Top of Data extract

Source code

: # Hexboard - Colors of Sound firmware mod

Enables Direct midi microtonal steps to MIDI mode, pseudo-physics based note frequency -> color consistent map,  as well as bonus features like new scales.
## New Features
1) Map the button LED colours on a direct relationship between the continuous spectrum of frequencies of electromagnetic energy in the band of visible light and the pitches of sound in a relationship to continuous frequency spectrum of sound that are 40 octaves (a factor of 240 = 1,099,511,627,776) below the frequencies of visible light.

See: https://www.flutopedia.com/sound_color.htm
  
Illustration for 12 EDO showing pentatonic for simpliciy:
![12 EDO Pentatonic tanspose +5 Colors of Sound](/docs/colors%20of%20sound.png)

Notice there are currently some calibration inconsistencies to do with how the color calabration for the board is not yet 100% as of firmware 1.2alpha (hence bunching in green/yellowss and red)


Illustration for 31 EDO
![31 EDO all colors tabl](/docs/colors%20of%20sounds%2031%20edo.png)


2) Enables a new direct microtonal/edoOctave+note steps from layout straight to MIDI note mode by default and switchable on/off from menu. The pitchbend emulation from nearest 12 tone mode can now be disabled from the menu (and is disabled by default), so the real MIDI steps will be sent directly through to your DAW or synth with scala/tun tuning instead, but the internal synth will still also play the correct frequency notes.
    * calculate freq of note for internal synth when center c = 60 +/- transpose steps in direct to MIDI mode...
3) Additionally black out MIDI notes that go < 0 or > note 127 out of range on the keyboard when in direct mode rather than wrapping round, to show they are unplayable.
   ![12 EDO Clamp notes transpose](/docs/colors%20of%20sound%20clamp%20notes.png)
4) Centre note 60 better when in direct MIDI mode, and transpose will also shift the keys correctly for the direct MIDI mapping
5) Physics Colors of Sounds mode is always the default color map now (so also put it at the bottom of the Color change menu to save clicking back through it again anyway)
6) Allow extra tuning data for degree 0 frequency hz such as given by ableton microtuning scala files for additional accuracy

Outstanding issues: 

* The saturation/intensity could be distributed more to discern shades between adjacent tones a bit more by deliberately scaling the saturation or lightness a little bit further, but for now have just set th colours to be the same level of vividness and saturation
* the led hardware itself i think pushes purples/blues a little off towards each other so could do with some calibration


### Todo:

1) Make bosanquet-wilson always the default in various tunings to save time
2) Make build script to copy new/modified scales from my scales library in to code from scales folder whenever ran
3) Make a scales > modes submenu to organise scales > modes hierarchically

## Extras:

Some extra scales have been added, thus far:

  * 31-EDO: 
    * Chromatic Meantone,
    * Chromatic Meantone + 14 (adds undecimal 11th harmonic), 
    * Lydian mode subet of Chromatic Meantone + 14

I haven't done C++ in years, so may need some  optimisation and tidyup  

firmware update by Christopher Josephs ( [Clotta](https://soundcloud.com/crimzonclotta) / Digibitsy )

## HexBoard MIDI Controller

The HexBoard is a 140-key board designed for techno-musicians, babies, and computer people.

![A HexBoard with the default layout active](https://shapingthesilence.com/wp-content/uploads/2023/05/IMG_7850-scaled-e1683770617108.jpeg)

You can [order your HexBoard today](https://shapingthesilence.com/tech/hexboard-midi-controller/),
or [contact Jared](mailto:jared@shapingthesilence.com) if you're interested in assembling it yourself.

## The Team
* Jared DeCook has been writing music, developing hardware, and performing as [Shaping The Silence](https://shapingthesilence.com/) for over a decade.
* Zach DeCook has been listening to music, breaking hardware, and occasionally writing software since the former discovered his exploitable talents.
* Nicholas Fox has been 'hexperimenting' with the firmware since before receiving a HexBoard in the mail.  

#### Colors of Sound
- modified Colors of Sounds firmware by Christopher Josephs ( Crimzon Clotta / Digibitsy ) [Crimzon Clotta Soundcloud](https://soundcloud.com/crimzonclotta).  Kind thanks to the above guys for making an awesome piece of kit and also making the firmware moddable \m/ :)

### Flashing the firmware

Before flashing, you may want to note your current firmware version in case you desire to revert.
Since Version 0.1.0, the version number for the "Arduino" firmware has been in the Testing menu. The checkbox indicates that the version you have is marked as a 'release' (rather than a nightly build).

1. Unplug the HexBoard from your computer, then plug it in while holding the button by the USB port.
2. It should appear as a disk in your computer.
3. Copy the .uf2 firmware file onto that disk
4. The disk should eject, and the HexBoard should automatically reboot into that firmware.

Bottom of Data extract

[How to complete this task] Please repeat the material above, word for word and in full.

[Task output]
Source code

: # Hexboard - Colors of Sound firmware mod

Enables Direct midi microtonal steps to MIDI mode, pseudo-physics based note frequency -> color consistent map,  as well as bonus features like new scales.
## New Features
1) Map the button LED colours on a direct relationship between the continuous spectrum of frequencies of electromagnetic energy in the band of visible light and the pitches of sound in a relationship to continuous frequency spectrum of sound that are 40 octaves (a factor of 240 = 1,099,511,627,776) below the frequencies of visible light.

See: https://www.flutopedia.com/sound_color.htm
  
Illustration for 12 EDO showing pentatonic for simpliciy:
![12 EDO Pentatonic tanspose +5 Colors of Sound](/docs/colors%20of%20sound.png)

Notice there are currently some calibration inconsistencies to do with how the color calabration for the board is not yet 100% as of firmware 1.2alpha (hence bunching in green/yellowss and red)


Illustration for 31 EDO
![31 EDO all colors tabl](/docs/colors%20of%20sounds%2031%20edo.png)


2) Enables a new direct microtonal/edoOctave+note steps from layout straight to MIDI note mode by default and switchable on/off from menu. The pitchbend emulation from nearest 12 tone mode can now be disabled from the menu (and is disabled by default), so the real MIDI steps will be sent directly through to your DAW or synth with scala/tun tuning instead, but the internal synth will still also play the correct frequency notes.
    * calculate freq of note for internal synth when center c = 60 +/- transpose steps in direct to MIDI mode...
3) Additionally black out MIDI notes that go < 0 or > note 127 out of range on the keyboard when in direct mode rather than wrapping round, to show they are unplayable.
   ![12 EDO Clamp notes transpose](/docs/colors%20of%20sound%20clamp%20notes.png)
4) Centre note 60 better when in direct MIDI mode, and transpose will also shift the keys correctly for the direct MIDI mapping
5) Physics Colors of Sounds mode is always the default color map now (so also put it at the bottom of the Color change menu to save clicking back through it again anyway)
6) Allow extra tuning data for degree 0 frequency hz such as given by ableton microtuning scala files for additional accuracy

Outstanding issues: 

* The saturation/intensity could be distributed more to discern shades between adjacent tones a bit more by deliberately scaling the saturation or lightness a little bit further, but for now have just set th colours to be the same level of vividness and saturation
* the led hardware itself i think pushes purples/blues a little off towards each other so could do with some calibration


### Todo:

1) Make bosanquet-wilson always the default in various tunings to save time
2) Make build script to copy new/modified scales from my scales library in to code from scales folder whenever ran
3) Make a scales > modes submenu to organise scales > modes hierarchically

## Extras:

Some extra scales have been added, thus far:

  * 31-EDO: 
    * Chromatic Meantone,
    * Chromatic Meantone + 14 (adds undecimal 11th harmonic), 
    * Lydian mode subet of Chromatic Meantone + 14

I haven't done C++ in years, so may need some  optimisation and tidyup  

firmware update by Christopher Josephs ( [Clotta](https://soundcloud.com/crimzonclotta) / Digibitsy )

## HexBoard MIDI Controller

The HexBoard is a 140-key board designed for techno-musicians, babies, and computer people.

![A HexBoard with the default layout active](https://shapingthesilence.com/wp-content/uploads/2023/05/IMG_7850-scaled-e1683770617108.jpeg)

You can [order your HexBoard today](https://shapingthesilence.com/tech/hexboard-midi-controller/),
or [contact Jared](mailto:jared@shapingthesilence.com) if you're interested in assembling it yourself.

## The Team
* Jared DeCook has been writing music, developing hardware, and performing as [Shaping The Silence](https://shapingthesilence.com/) for over a decade.
* Zach DeCook has been listening to music, breaking hardware, and occasionally writing software since the former discovered his exploitable talents.
* Nicholas Fox has been 'hexperimenting' with the firmware since before receiving a HexBoard in the mail.  

#### Colors of Sound
- modified Colors of Sounds firmware by Christopher Josephs ( Crimzon Clotta / Digibitsy ) [Crimzon Clotta Soundcloud](https://soundcloud.com/crimzonclotta).  Kind thanks to the above guys for making an awesome piece of kit and also making the firmware moddable \m/ :)

### Flashing the firmware

Before flashing, you may want to note your current firmware version in case you desire to revert.
Since Version 0.1.0, the version number for the "Arduino" firmware has been in the Testing menu. The checkbox indicates that the version you have is marked as a 'release' (rather than a nightly build).

1. Unplug the HexBoard from your computer, then plug it in while holding the button by the USB port.
2. It should appear as a disk in your computer.
3. Copy the .uf2 firmware file onto that disk
4. The disk should eject, and the HexBoard should automatically reboot into that firmware.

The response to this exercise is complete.